--- PROVIDED DATA Enclosed Below ---

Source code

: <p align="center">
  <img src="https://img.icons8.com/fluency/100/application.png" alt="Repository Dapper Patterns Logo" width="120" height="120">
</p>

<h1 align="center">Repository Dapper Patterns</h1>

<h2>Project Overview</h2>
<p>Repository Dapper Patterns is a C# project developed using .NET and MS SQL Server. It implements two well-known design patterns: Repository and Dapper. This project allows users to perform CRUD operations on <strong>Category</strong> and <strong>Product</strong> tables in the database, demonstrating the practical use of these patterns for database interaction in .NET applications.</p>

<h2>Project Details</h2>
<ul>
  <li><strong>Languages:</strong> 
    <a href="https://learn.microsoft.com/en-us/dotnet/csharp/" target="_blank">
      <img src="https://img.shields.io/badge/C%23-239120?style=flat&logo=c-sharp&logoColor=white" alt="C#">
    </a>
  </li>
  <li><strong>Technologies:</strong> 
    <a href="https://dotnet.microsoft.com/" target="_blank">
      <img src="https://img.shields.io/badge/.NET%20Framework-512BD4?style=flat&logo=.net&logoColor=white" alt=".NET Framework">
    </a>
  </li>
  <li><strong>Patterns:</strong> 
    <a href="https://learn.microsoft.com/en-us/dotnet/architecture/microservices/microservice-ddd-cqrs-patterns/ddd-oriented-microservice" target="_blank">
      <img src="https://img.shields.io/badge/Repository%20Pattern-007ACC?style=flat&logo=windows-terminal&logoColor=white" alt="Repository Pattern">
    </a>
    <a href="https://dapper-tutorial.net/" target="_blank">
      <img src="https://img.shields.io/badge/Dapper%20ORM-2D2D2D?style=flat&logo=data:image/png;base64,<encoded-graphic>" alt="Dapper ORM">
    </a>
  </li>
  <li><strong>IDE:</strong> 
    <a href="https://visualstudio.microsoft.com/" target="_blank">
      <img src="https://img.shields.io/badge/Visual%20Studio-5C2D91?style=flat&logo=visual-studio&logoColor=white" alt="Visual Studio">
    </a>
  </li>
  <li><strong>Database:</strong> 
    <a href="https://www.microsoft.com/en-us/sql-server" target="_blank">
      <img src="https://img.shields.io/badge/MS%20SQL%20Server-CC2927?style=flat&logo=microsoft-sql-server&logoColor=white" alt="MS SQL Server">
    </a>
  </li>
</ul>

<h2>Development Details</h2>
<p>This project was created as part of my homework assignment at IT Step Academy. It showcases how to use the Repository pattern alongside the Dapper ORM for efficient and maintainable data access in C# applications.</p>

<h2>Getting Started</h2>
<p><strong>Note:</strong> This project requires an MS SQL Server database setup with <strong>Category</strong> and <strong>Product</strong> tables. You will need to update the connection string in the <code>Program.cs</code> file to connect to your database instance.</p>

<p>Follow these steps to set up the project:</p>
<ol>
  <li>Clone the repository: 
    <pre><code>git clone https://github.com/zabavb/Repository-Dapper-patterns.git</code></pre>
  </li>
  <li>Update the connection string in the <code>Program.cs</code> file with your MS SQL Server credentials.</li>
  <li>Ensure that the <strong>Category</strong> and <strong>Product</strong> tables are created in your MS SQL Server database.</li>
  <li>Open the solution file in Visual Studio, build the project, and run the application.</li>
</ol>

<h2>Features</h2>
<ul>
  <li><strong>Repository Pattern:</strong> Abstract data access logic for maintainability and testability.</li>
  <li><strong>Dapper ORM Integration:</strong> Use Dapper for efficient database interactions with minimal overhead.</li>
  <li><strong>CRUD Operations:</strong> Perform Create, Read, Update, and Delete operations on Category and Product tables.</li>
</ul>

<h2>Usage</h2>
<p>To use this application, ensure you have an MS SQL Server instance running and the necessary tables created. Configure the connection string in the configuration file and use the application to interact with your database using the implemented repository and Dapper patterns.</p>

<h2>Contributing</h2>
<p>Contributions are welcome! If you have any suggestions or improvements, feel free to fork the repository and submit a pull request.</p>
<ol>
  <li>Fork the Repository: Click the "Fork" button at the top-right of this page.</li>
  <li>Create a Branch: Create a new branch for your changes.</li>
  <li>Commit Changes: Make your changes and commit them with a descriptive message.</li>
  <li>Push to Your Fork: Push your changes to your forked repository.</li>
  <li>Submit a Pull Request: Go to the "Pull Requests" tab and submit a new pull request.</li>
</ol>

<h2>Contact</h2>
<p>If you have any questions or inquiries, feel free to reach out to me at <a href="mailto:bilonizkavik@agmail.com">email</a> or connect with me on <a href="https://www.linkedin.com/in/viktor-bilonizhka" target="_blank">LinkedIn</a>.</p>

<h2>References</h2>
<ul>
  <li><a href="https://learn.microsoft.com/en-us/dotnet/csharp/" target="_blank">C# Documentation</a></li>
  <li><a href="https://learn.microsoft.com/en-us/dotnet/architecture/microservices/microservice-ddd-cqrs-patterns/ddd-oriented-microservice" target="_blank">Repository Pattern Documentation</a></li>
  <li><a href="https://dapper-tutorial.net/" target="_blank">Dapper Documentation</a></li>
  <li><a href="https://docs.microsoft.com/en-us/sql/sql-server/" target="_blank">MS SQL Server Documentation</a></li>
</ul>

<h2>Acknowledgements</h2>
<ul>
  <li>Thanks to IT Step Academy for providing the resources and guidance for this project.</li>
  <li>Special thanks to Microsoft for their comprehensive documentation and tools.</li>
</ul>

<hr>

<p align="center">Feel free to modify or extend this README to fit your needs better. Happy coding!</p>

--- End of Enclosed PROVIDED DATA ---

- **TASK REQUIREMENTS**
All the entries above need to be repeated word for word.

- **REPLY**
Source code

: <p align="center">
  <img src="https://img.icons8.com/fluency/100/application.png" alt="Repository Dapper Patterns Logo" width="120" height="120">
</p>

<h1 align="center">Repository Dapper Patterns</h1>

<h2>Project Overview</h2>
<p>Repository Dapper Patterns is a C# project developed using .NET and MS SQL Server. It implements two well-known design patterns: Repository and Dapper. This project allows users to perform CRUD operations on <strong>Category</strong> and <strong>Product</strong> tables in the database, demonstrating the practical use of these patterns for database interaction in .NET applications.</p>

<h2>Project Details</h2>
<ul>
  <li><strong>Languages:</strong> 
    <a href="https://learn.microsoft.com/en-us/dotnet/csharp/" target="_blank">
      <img src="https://img.shields.io/badge/C%23-239120?style=flat&logo=c-sharp&logoColor=white" alt="C#">
    </a>
  </li>
  <li><strong>Technologies:</strong> 
    <a href="https://dotnet.microsoft.com/" target="_blank">
      <img src="https://img.shields.io/badge/.NET%20Framework-512BD4?style=flat&logo=.net&logoColor=white" alt=".NET Framework">
    </a>
  </li>
  <li><strong>Patterns:</strong> 
    <a href="https://learn.microsoft.com/en-us/dotnet/architecture/microservices/microservice-ddd-cqrs-patterns/ddd-oriented-microservice" target="_blank">
      <img src="https://img.shields.io/badge/Repository%20Pattern-007ACC?style=flat&logo=windows-terminal&logoColor=white" alt="Repository Pattern">
    </a>
    <a href="https://dapper-tutorial.net/" target="_blank">
      <img src="https://img.shields.io/badge/Dapper%20ORM-2D2D2D?style=flat&logo=data:image/png;base64,<encoded-graphic>" alt="Dapper ORM">
    </a>
  </li>
  <li><strong>IDE:</strong> 
    <a href="https://visualstudio.microsoft.com/" target="_blank">
      <img src="https://img.shields.io/badge/Visual%20Studio-5C2D91?style=flat&logo=visual-studio&logoColor=white" alt="Visual Studio">
    </a>
  </li>
  <li><strong>Database:</strong> 
    <a href="https://www.microsoft.com/en-us/sql-server" target="_blank">
      <img src="https://img.shields.io/badge/MS%20SQL%20Server-CC2927?style=flat&logo=microsoft-sql-server&logoColor=white" alt="MS SQL Server">
    </a>
  </li>
</ul>

<h2>Development Details</h2>
<p>This project was created as part of my homework assignment at IT Step Academy. It showcases how to use the Repository pattern alongside the Dapper ORM for efficient and maintainable data access in C# applications.</p>

<h2>Getting Started</h2>
<p><strong>Note:</strong> This project requires an MS SQL Server database setup with <strong>Category</strong> and <strong>Product</strong> tables. You will need to update the connection string in the <code>Program.cs</code> file to connect to your database instance.</p>

<p>Follow these steps to set up the project:</p>
<ol>
  <li>Clone the repository: 
    <pre><code>git clone https://github.com/zabavb/Repository-Dapper-patterns.git</code></pre>
  </li>
  <li>Update the connection string in the <code>Program.cs</code> file with your MS SQL Server credentials.</li>
  <li>Ensure that the <strong>Category</strong> and <strong>Product</strong> tables are created in your MS SQL Server database.</li>
  <li>Open the solution file in Visual Studio, build the project, and run the application.</li>
</ol>

<h2>Features</h2>
<ul>
  <li><strong>Repository Pattern:</strong> Abstract data access logic for maintainability and testability.</li>
  <li><strong>Dapper ORM Integration:</strong> Use Dapper for efficient database interactions with minimal overhead.</li>
  <li><strong>CRUD Operations:</strong> Perform Create, Read, Update, and Delete operations on Category and Product tables.</li>
</ul>

<h2>Usage</h2>
<p>To use this application, ensure you have an MS SQL Server instance running and the necessary tables created. Configure the connection string in the configuration file and use the application to interact with your database using the implemented repository and Dapper patterns.</p>

<h2>Contributing</h2>
<p>Contributions are welcome! If you have any suggestions or improvements, feel free to fork the repository and submit a pull request.</p>
<ol>
  <li>Fork the Repository: Click the "Fork" button at the top-right of this page.</li>
  <li>Create a Branch: Create a new branch for your changes.</li>
  <li>Commit Changes: Make your changes and commit them with a descriptive message.</li>
  <li>Push to Your Fork: Push your changes to your forked repository.</li>
  <li>Submit a Pull Request: Go to the "Pull Requests" tab and submit a new pull request.</li>
</ol>

<h2>Contact</h2>
<p>If you have any questions or inquiries, feel free to reach out to me at <a href="mailto:bilonizkavik@agmail.com">email</a> or connect with me on <a href="https://www.linkedin.com/in/viktor-bilonizhka" target="_blank">LinkedIn</a>.</p>

<h2>References</h2>
<ul>
  <li><a href="https://learn.microsoft.com/en-us/dotnet/csharp/" target="_blank">C# Documentation</a></li>
  <li><a href="https://learn.microsoft.com/en-us/dotnet/architecture/microservices/microservice-ddd-cqrs-patterns/ddd-oriented-microservice" target="_blank">Repository Pattern Documentation</a></li>
  <li><a href="https://dapper-tutorial.net/" target="_blank">Dapper Documentation</a></li>
  <li><a href="https://docs.microsoft.com/en-us/sql/sql-server/" target="_blank">MS SQL Server Documentation</a></li>
</ul>

<h2>Acknowledgements</h2>
<ul>
  <li>Thanks to IT Step Academy for providing the resources and guidance for this project.</li>
  <li>Special thanks to Microsoft for their comprehensive documentation and tools.</li>
</ul>

<hr>

<p align="center">Feel free to modify or extend this README to fit your needs better. Happy coding!</p>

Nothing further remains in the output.